Girls deserve better
I want to challenge the apparent belief that a girl’s fervent desire to avoid sex with a random man must be motivated by virtue, and that girls who fail to adequately protect themselves from this violence are less pure than those who do. I ask clergy to imagine themselves in these girls’ places. From the praise heaped upon these virgins, it seems that for a man, it would be a temptation to be unchaste if a stranger propositioned on him in the street, or if his female electrician offered free sex with a repair, or if his mentally unstable roommate continually indicated her eagerness to warm his bed. A man would certainly have fewer reasons to fear for his safety were he to refuse sex under any of those circumstances. A man might regret giving in and feel ashamed, but I gather he is unlikely to feel violated; he is unlikely to think that he didn’t have a choice.
How, then, does our unique creation as male or female affect our agency and responsibilities in this regard? When the very nature of the sexual act involves a giver and receiver, an actor and an acted-upon, just what must a woman do to prove that she is unwilling? The hagiography of Maria and her successors in sainthood tends to set that bar alarmingly high.

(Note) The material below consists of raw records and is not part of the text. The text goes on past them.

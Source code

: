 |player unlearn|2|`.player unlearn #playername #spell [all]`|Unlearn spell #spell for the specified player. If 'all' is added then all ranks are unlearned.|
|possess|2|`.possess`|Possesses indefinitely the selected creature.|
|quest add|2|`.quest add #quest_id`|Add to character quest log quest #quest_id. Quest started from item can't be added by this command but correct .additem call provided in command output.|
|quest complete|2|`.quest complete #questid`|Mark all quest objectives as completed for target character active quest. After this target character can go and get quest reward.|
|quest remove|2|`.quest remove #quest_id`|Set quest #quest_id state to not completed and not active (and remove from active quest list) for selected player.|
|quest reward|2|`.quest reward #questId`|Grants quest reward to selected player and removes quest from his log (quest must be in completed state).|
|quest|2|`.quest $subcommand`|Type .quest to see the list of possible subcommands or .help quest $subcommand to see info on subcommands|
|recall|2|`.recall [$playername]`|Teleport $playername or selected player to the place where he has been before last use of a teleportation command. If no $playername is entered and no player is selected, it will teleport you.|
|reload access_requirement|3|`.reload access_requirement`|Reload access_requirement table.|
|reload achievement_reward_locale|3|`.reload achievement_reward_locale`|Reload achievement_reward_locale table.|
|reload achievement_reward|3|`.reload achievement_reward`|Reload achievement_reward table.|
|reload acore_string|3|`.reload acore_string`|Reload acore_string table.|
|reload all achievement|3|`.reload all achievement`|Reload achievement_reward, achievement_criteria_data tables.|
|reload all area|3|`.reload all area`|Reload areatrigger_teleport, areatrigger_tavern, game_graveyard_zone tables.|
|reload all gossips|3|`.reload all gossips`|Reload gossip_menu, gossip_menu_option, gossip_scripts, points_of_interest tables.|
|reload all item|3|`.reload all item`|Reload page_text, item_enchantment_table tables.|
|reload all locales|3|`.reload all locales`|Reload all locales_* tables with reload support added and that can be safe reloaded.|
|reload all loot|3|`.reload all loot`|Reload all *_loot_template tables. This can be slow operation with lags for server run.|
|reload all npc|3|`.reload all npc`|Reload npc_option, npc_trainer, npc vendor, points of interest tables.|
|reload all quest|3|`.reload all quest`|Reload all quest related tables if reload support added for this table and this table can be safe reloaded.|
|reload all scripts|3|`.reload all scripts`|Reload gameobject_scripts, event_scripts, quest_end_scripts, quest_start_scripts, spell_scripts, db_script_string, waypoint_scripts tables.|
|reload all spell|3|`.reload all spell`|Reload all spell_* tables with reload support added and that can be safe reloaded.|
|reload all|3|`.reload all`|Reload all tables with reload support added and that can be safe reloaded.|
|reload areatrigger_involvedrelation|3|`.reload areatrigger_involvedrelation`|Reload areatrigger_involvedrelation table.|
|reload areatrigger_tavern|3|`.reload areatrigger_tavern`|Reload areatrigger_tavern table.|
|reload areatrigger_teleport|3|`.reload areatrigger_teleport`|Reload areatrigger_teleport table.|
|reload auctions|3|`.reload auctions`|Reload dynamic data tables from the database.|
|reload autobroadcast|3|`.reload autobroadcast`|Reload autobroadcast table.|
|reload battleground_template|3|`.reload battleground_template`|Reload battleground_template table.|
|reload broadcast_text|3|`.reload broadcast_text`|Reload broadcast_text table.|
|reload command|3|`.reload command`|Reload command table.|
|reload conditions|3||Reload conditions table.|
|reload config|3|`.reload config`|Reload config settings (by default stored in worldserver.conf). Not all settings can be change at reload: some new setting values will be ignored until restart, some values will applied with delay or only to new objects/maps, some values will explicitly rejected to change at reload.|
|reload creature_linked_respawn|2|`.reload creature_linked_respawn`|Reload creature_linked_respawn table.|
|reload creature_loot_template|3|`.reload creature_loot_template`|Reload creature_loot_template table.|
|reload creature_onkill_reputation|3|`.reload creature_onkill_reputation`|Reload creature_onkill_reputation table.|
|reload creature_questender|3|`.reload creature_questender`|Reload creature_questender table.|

If we keep holding these assault victims up as models of chastity rather than victims of crimes, we impress upon faithful young women that keeping the Sixth Commandment is fundamentally about keeping men from breaking it. Saying that these various murderers all acted in hatred of these girl’s purity (instead of, more accurately, hatred of their dignity and disregard for their rights as an autonomous person) teaches that an unmarried woman is chaste only if she behaves so as to minimize every man’s lust and protect herself against his desires. Rather than developing self control, we tell girls to focus on controlling male lust. If this is the concept of sexuality we give our teens, what kind of views are they bringing into their adulthood and their marriages?
The girls who answered “yes” to the CDC survey are in our pews, in our confirmation classes and in our own homes. They are listening to how we talk about Maria Goretti and Isabel Cristina and all those who came between. They deserve better than to be told their value lies in their virginity. They deserve better than the suggestion that they would be better off dead.